◆ **Source texts of formatted documents**
§ §

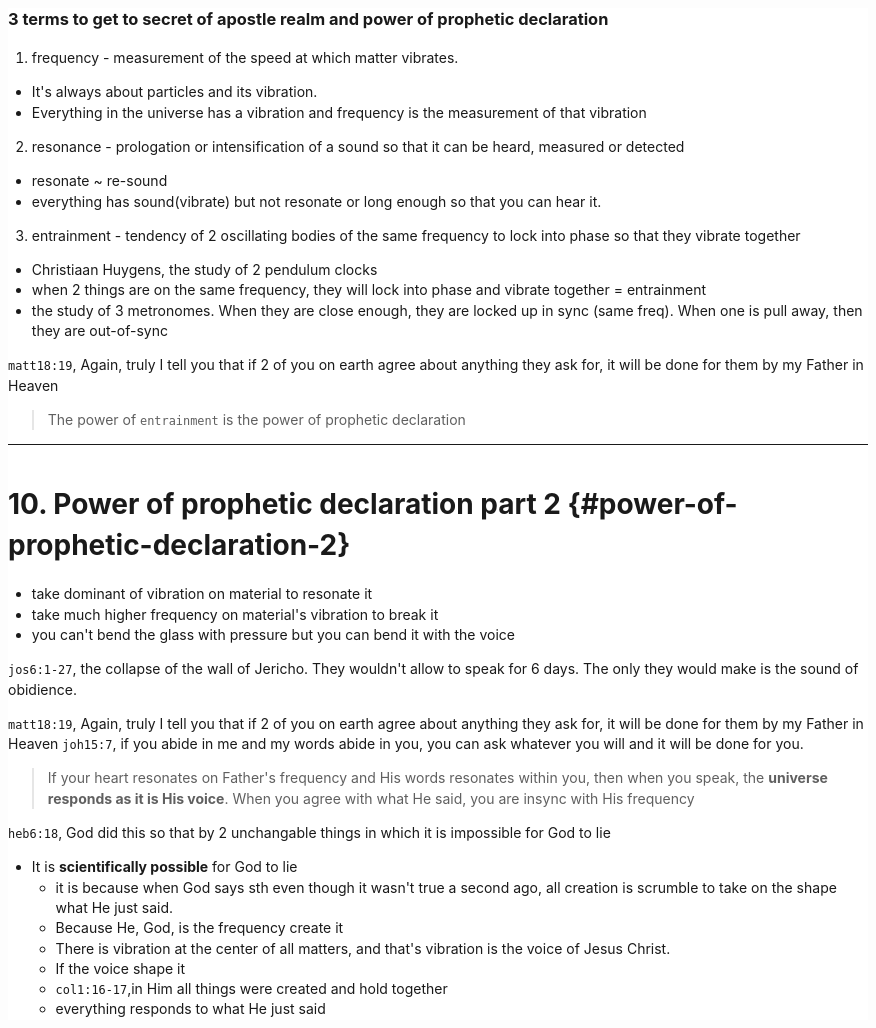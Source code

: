 
### 3 terms to get to secret of apostle realm and power of prophetic declaration
1. frequency - measurement of the speed at which matter vibrates. 
- It's always about particles and its vibration. 
- Everything in the universe has a vibration and frequency is the measurement of that vibration

2. resonance - prologation or intensification of a sound so that it can be heard, measured or detected
- resonate ~ re-sound
- everything has sound(vibrate) but not resonate or long enough so that you can hear it.

3. entrainment - tendency of 2 oscillating bodies of the same frequency to lock into phase so that they vibrate together
- Christiaan Huygens, the study of 2 pendulum clocks
- when 2 things are on the same frequency, they will lock into phase and vibrate together = entrainment
- the study of 3 metronomes. When they are close enough, they are locked up in sync (same freq). When one is pull away, then they are out-of-sync

`matt18:19`, Again, truly I tell you that if 2 of you on earth agree about anything they ask for, it will be done for them by my Father in Heaven

> The power of `entrainment` is the power of prophetic declaration

--- 

# 10. Power of prophetic declaration part 2 {#power-of-prophetic-declaration-2}

- take dominant of vibration on material to resonate it 
- take much higher frequency on material's vibration to break it
- you can't bend the glass with pressure but you can bend it with the voice

`jos6:1-27`, the collapse of the wall of Jericho. They wouldn't allow to speak for 6 days. The only they would make is the sound of obidience. 

`matt18:19`, Again, truly I tell you that if 2 of you on earth agree about anything they ask for, it will be done for them by my Father in Heaven
`joh15:7`, if you abide in me and my words abide in you, you can ask whatever you will and it will be done for you.

> If your heart resonates on Father's frequency and His words resonates within you, then when you speak, the **universe responds as it is His voice**. When you agree with what He said, you are insync with His frequency

`heb6:18`, God did this so that by 2 unchangable things in which it is impossible for God to lie
- It is **scientifically possible** for God to lie
    - it is because when God says sth even though it wasn't true a second ago, all creation is scrumble to take on the shape what He just said. 
    - Because He, God, is the frequency create it
    - There is vibration at the center of all matters, and that's vibration is the voice of Jesus Christ.
    - If the voice shape it
    - `col1:16-17`,in Him all things were created and hold together 
    - everything responds to what He just said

§ §

◆ **EXERCISE DIRECTIONS**
Say again, exactly, only those lines of the records that run from the start through the line with "- when 2 things". Pictures are to be skipped.

◆ **YOUR SOLUTION**
Source code

: 
### 3 terms to get to secret of apostle realm and power of prophetic declaration
1. frequency - measurement of the speed at which matter vibrates. 
- It's always about particles and its vibration. 
- Everything in the universe has a vibration and frequency is the measurement of that vibration

2. resonance - prologation or intensification of a sound so that it can be heard, measured or detected
- resonate ~ re-sound
- everything has sound(vibrate) but not resonate or long enough so that you can hear it.

3. entrainment - tendency of 2 oscillating bodies of the same frequency to lock into phase so that they vibrate together
- Christiaan Huygens, the study of 2 pendulum clocks
- when 2 things are on the same frequency, they will lock into phase and vibrate together = entrainment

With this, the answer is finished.